You don’t know the basis upon which the jury acquitted them so in general terms, it’s pretty hard to say that re-trying someone because the state didn’t like the outcome is compatible with their rights. In this particular case I’ve been convinced all along that the jury essentially acquitted them on principle (but again, nobody will ever know).



Excellent, and plainly correct decision.

Hopefully, if this nonsense is repeated in the future, the protesters will be properly convicted just as the Colston Four so patently should have been.



This was a clear case of jury nullification, whether the legal validity of their purported defences had been tested before the trial or not wouldn’t have made any difference to the outcome.



You can’t say this is a ‘clear case of jury nullification’ when, as you admit above, we simply don’t know how the jury actually came to their decision.

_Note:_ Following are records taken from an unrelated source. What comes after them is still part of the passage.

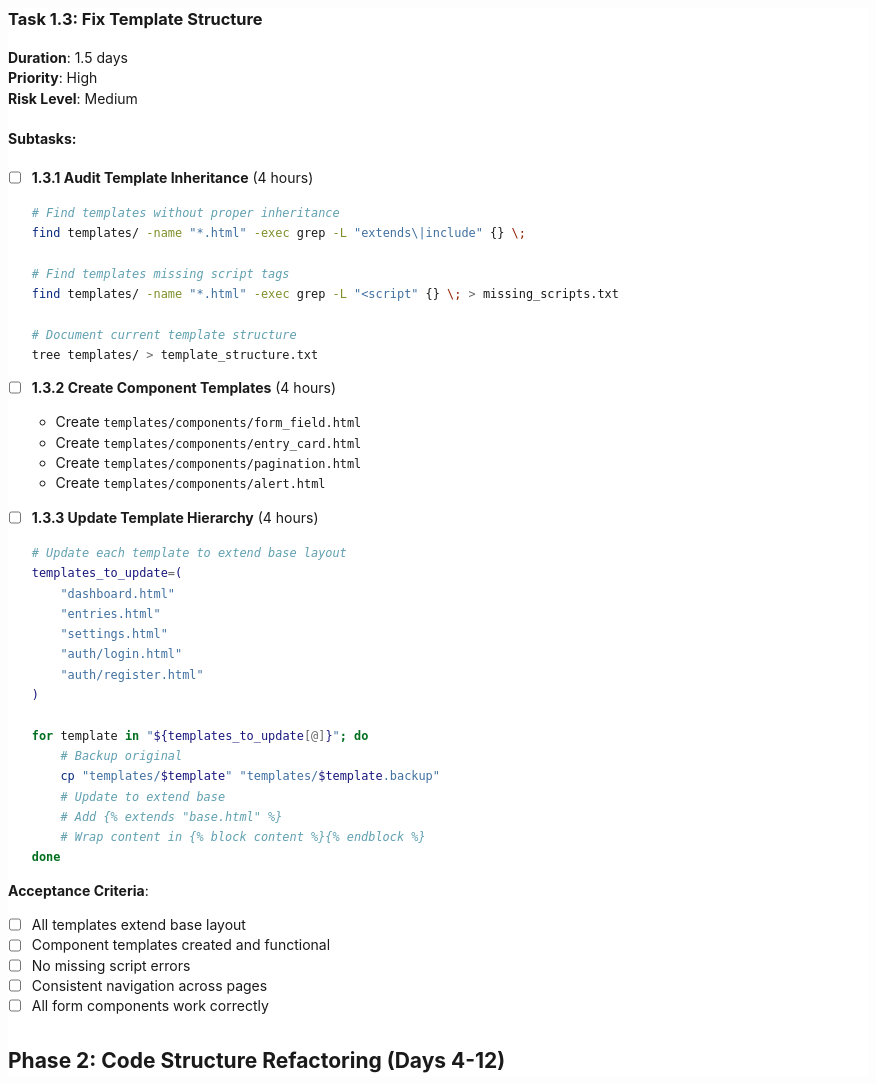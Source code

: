 ### Task 1.3: Fix Template Structure
**Duration**: 1.5 days  
**Priority**: High  
**Risk Level**: Medium

#### Subtasks:
- [ ] **1.3.1 Audit Template Inheritance** (4 hours)
  ```bash
  # Find templates without proper inheritance
  find templates/ -name "*.html" -exec grep -L "extends\|include" {} \;
  
  # Find templates missing script tags
  find templates/ -name "*.html" -exec grep -L "<script" {} \; > missing_scripts.txt
  
  # Document current template structure
  tree templates/ > template_structure.txt
  ```

- [ ] **1.3.2 Create Component Templates** (4 hours)
  - Create `templates/components/form_field.html`
  - Create `templates/components/entry_card.html`
  - Create `templates/components/pagination.html`
  - Create `templates/components/alert.html`

- [ ] **1.3.3 Update Template Hierarchy** (4 hours)
  ```bash
  # Update each template to extend base layout
  templates_to_update=(
      "dashboard.html"
      "entries.html"
      "settings.html"
      "auth/login.html"
      "auth/register.html"
  )
  
  for template in "${templates_to_update[@]}"; do
      # Backup original
      cp "templates/$template" "templates/$template.backup"
      # Update to extend base
      # Add {% extends "base.html" %}
      # Wrap content in {% block content %}{% endblock %}
  done
  ```

**Acceptance Criteria**:
- [ ] All templates extend base layout
- [ ] Component templates created and functional
- [ ] No missing script errors
- [ ] Consistent navigation across pages
- [ ] All form components work correctly

## Phase 2: Code Structure Refactoring (Days 4-12)
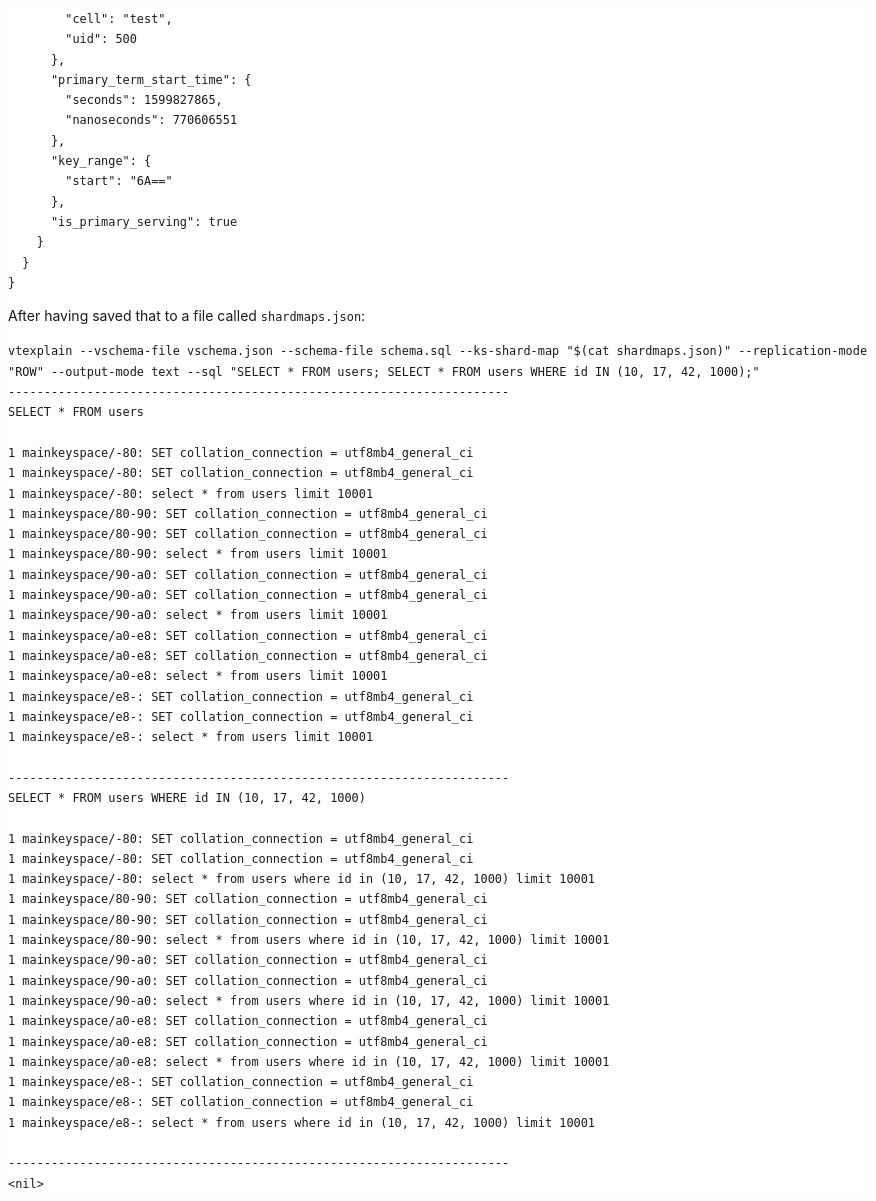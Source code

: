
 ```
        "cell": "test",
        "uid": 500
      },
      "primary_term_start_time": {
        "seconds": 1599827865,
        "nanoseconds": 770606551
      },
      "key_range": {
        "start": "6A=="
      },
      "is_primary_serving": true
    }
  }
}

```

After having saved that to a file called `shardmaps.json`:

```
vtexplain --vschema-file vschema.json --schema-file schema.sql --ks-shard-map "$(cat shardmaps.json)" --replication-mode "ROW" --output-mode text --sql "SELECT * FROM users; SELECT * FROM users WHERE id IN (10, 17, 42, 1000);"
----------------------------------------------------------------------
SELECT * FROM users

1 mainkeyspace/-80: SET collation_connection = utf8mb4_general_ci
1 mainkeyspace/-80: SET collation_connection = utf8mb4_general_ci
1 mainkeyspace/-80: select * from users limit 10001
1 mainkeyspace/80-90: SET collation_connection = utf8mb4_general_ci
1 mainkeyspace/80-90: SET collation_connection = utf8mb4_general_ci
1 mainkeyspace/80-90: select * from users limit 10001
1 mainkeyspace/90-a0: SET collation_connection = utf8mb4_general_ci
1 mainkeyspace/90-a0: SET collation_connection = utf8mb4_general_ci
1 mainkeyspace/90-a0: select * from users limit 10001
1 mainkeyspace/a0-e8: SET collation_connection = utf8mb4_general_ci
1 mainkeyspace/a0-e8: SET collation_connection = utf8mb4_general_ci
1 mainkeyspace/a0-e8: select * from users limit 10001
1 mainkeyspace/e8-: SET collation_connection = utf8mb4_general_ci
1 mainkeyspace/e8-: SET collation_connection = utf8mb4_general_ci
1 mainkeyspace/e8-: select * from users limit 10001

----------------------------------------------------------------------
SELECT * FROM users WHERE id IN (10, 17, 42, 1000)

1 mainkeyspace/-80: SET collation_connection = utf8mb4_general_ci
1 mainkeyspace/-80: SET collation_connection = utf8mb4_general_ci
1 mainkeyspace/-80: select * from users where id in (10, 17, 42, 1000) limit 10001
1 mainkeyspace/80-90: SET collation_connection = utf8mb4_general_ci
1 mainkeyspace/80-90: SET collation_connection = utf8mb4_general_ci
1 mainkeyspace/80-90: select * from users where id in (10, 17, 42, 1000) limit 10001
1 mainkeyspace/90-a0: SET collation_connection = utf8mb4_general_ci
1 mainkeyspace/90-a0: SET collation_connection = utf8mb4_general_ci
1 mainkeyspace/90-a0: select * from users where id in (10, 17, 42, 1000) limit 10001
1 mainkeyspace/a0-e8: SET collation_connection = utf8mb4_general_ci
1 mainkeyspace/a0-e8: SET collation_connection = utf8mb4_general_ci
1 mainkeyspace/a0-e8: select * from users where id in (10, 17, 42, 1000) limit 10001
1 mainkeyspace/e8-: SET collation_connection = utf8mb4_general_ci
1 mainkeyspace/e8-: SET collation_connection = utf8mb4_general_ci
1 mainkeyspace/e8-: select * from users where id in (10, 17, 42, 1000) limit 10001

----------------------------------------------------------------------
<nil>
```
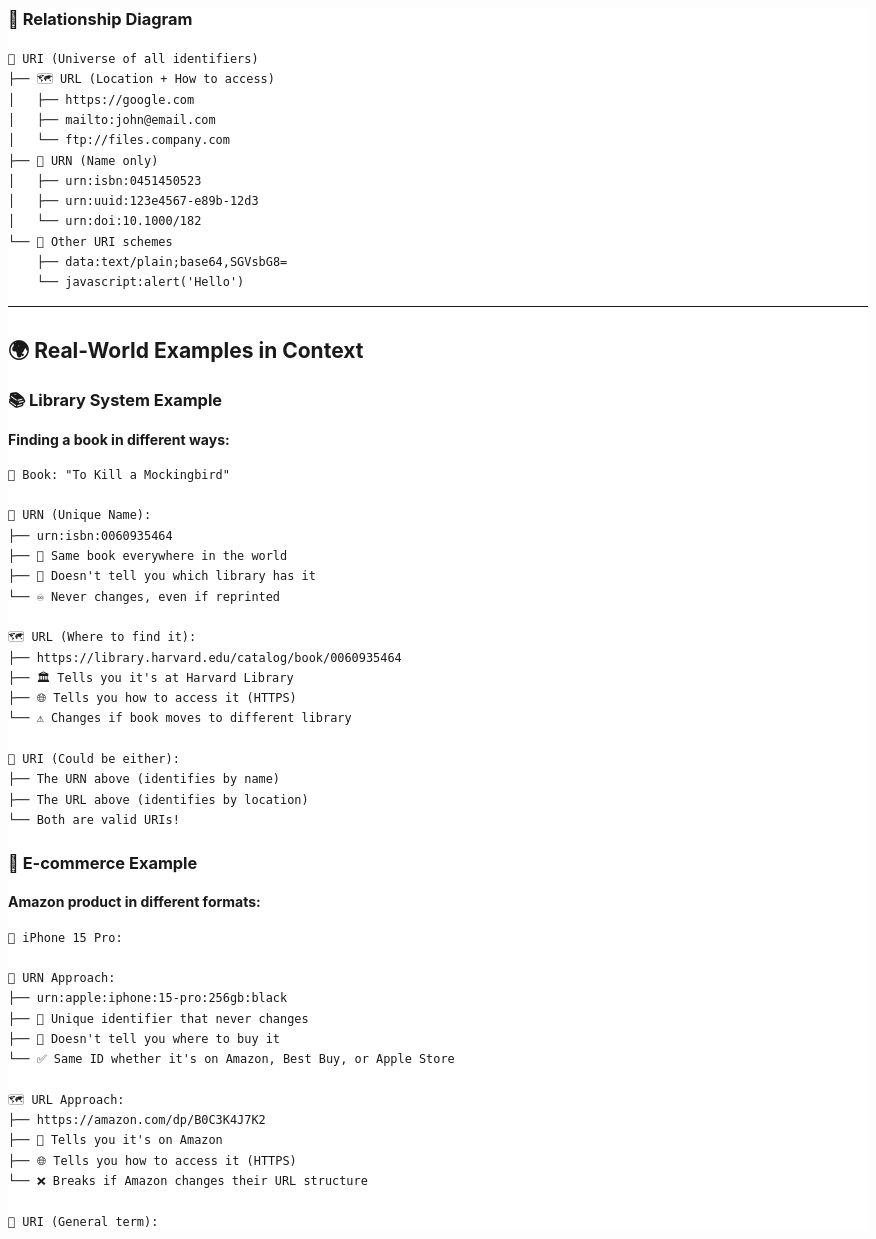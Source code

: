 ### 🎯 **Relationship Diagram**
```
📍 URI (Universe of all identifiers)
├── 🗺️ URL (Location + How to access)
│   ├── https://google.com
│   ├── mailto:john@email.com
│   └── ftp://files.company.com
├── 📛 URN (Name only)
│   ├── urn:isbn:0451450523
│   ├── urn:uuid:123e4567-e89b-12d3
│   └── urn:doi:10.1000/182
└── 🔗 Other URI schemes
    ├── data:text/plain;base64,SGVsbG8=
    └── javascript:alert('Hello')
```

---

## 🌍 **Real-World Examples in Context**

### 📚 **Library System Example**

**Finding a book in different ways:**

```
📖 Book: "To Kill a Mockingbird"

📛 URN (Unique Name):
├── urn:isbn:0060935464
├── 🎯 Same book everywhere in the world
├── 📍 Doesn't tell you which library has it
└── ♾️ Never changes, even if reprinted

🗺️ URL (Where to find it):
├── https://library.harvard.edu/catalog/book/0060935464
├── 🏛️ Tells you it's at Harvard Library
├── 🌐 Tells you how to access it (HTTPS)
└── ⚠️ Changes if book moves to different library

📍 URI (Could be either):
├── The URN above (identifies by name)
├── The URL above (identifies by location)
└── Both are valid URIs!
```

### 🛒 **E-commerce Example**

**Amazon product in different formats:**

```
📱 iPhone 15 Pro:

📛 URN Approach:
├── urn:apple:iphone:15-pro:256gb:black
├── 🎯 Unique identifier that never changes
├── 📍 Doesn't tell you where to buy it
└── ✅ Same ID whether it's on Amazon, Best Buy, or Apple Store

🗺️ URL Approach:
├── https://amazon.com/dp/B0C3K4J7K2
├── 🛒 Tells you it's on Amazon
├── 🌐 Tells you how to access it (HTTPS)
└── ❌ Breaks if Amazon changes their URL structure

📍 URI (General term):
```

What we can say is that there was a real and material risk that the jury’s decision making by a false argument that we now know should not have been put to them at all.



Nonsense. They were told there was a defence that was not a defence. It is a completely different situation to when a jury is told there is no defence and, utterly perversely, they acquit.

Nullification is a disgrace, it should only permit a not proven outcome, which has a lot going for it and should be introduced in England. (And Wales, but we all know Wales is just part of England really.)



These people ought to be hung drawn and quartered. Imagine having the gall to argue human rights after terrorising a city and destroying it’s landmarks, yet the looney left want conversations when it suits them.



It’s trite that a Judge can direct a jury that the defendant has no defence known to law but cannot direct a guilty verdict.

Juries prove that the people are still in charge.